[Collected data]
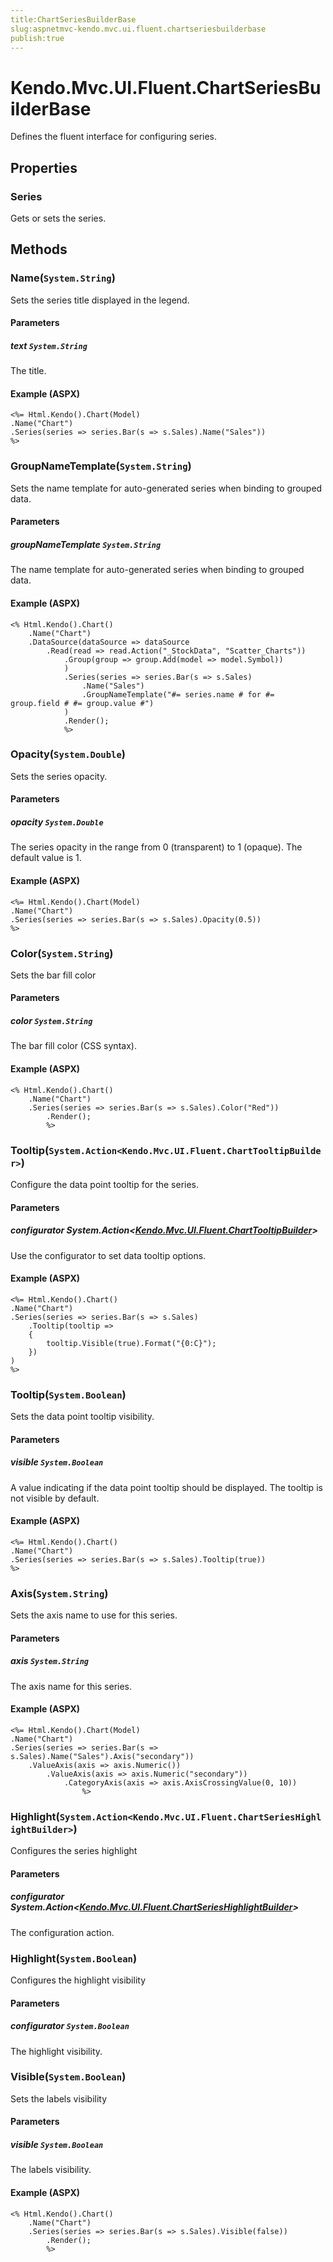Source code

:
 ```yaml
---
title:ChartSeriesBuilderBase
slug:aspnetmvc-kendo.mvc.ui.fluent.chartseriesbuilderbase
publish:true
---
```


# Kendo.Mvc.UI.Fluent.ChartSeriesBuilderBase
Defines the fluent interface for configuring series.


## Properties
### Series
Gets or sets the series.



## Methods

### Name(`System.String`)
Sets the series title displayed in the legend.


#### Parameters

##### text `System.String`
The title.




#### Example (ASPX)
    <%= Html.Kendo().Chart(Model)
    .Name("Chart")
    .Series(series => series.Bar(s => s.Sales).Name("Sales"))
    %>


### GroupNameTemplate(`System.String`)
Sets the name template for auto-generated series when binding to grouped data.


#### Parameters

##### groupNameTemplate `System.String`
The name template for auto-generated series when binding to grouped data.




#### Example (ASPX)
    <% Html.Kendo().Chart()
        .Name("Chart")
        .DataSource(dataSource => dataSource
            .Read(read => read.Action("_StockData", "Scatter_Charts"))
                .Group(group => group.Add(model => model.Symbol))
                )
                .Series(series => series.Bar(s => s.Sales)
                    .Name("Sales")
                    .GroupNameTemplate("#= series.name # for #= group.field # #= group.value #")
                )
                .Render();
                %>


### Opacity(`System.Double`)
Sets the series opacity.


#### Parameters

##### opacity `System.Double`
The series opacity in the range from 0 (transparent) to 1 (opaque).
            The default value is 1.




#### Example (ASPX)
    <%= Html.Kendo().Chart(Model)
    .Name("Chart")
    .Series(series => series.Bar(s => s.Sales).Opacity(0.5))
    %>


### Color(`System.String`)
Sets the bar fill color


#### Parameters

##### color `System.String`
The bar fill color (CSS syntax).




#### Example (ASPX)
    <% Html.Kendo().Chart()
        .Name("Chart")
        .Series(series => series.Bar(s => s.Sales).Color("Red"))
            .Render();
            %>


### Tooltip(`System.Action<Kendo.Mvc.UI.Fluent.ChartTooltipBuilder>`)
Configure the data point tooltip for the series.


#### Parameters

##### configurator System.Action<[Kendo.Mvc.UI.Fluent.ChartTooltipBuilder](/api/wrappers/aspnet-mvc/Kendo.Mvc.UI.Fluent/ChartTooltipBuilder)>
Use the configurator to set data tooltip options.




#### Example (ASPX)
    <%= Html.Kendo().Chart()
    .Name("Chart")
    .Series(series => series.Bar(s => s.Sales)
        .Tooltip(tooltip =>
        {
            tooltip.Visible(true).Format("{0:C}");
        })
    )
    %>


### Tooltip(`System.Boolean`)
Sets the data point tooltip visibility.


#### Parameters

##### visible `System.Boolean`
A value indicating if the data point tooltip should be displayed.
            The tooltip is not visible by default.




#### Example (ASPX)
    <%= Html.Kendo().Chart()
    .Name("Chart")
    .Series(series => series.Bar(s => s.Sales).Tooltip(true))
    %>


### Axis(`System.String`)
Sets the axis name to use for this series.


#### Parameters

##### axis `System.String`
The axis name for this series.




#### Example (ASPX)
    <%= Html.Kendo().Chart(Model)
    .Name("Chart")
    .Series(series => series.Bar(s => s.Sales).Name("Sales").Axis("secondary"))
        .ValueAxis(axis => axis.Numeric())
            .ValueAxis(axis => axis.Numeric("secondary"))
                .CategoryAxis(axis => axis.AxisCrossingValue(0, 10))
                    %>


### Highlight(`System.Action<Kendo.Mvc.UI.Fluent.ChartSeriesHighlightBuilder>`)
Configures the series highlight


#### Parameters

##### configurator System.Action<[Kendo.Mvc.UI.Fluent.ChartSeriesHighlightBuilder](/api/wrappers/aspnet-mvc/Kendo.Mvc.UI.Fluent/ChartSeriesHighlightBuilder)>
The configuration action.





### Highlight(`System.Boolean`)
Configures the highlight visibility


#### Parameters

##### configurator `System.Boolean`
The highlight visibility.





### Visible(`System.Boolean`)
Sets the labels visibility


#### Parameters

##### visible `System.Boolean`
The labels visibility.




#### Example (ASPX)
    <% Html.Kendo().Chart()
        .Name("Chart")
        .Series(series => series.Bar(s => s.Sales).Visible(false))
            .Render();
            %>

---

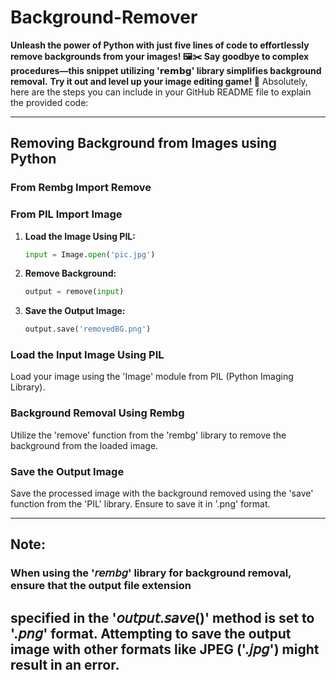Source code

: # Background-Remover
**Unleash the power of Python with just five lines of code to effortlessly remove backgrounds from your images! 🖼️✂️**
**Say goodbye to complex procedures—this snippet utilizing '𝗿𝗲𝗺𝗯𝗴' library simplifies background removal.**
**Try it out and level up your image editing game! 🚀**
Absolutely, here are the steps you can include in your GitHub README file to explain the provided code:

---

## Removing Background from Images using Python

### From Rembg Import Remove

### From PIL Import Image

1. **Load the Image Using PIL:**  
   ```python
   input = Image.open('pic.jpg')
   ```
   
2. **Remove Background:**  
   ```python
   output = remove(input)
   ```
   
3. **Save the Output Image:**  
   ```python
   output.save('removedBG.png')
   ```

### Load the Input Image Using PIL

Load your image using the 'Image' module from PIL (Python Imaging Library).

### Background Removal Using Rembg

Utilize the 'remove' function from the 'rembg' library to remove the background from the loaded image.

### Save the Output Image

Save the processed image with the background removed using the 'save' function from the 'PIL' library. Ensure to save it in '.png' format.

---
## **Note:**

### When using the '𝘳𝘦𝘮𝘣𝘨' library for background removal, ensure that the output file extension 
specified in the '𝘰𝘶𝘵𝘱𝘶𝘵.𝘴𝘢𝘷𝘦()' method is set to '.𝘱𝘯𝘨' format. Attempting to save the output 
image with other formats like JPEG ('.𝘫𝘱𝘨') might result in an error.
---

---

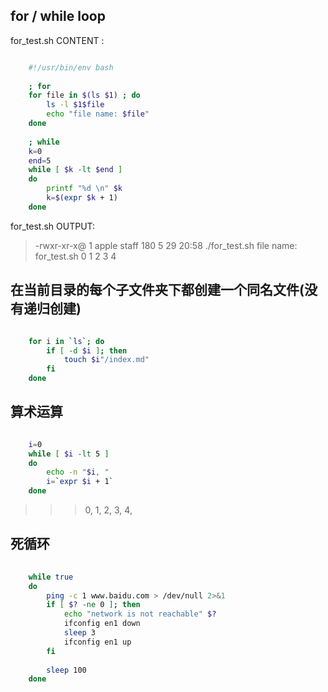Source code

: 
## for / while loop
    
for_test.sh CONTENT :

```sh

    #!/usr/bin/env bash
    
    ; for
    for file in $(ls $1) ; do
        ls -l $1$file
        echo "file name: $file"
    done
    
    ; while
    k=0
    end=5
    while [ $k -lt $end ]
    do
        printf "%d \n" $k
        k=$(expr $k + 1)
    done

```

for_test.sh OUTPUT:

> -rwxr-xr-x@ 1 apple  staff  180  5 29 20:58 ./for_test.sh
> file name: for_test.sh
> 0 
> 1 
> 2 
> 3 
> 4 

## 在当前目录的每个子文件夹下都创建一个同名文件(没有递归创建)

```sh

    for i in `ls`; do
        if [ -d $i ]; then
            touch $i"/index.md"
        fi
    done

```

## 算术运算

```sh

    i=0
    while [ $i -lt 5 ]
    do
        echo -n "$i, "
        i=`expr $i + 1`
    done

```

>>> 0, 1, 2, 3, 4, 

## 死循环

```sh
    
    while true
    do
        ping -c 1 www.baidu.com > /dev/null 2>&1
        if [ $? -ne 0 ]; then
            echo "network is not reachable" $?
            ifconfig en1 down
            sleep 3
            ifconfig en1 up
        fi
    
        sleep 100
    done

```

» **Work request**:
Reproduce every line from the entries that holds the word "String".

» **Response to the task**:
### Name(`System.String`)
##### text `System.String`
### GroupNameTemplate(`System.String`)
##### groupNameTemplate `System.String`
### Color(`System.String`)
##### color `System.String`
### Axis(`System.String`)
##### axis `System.String`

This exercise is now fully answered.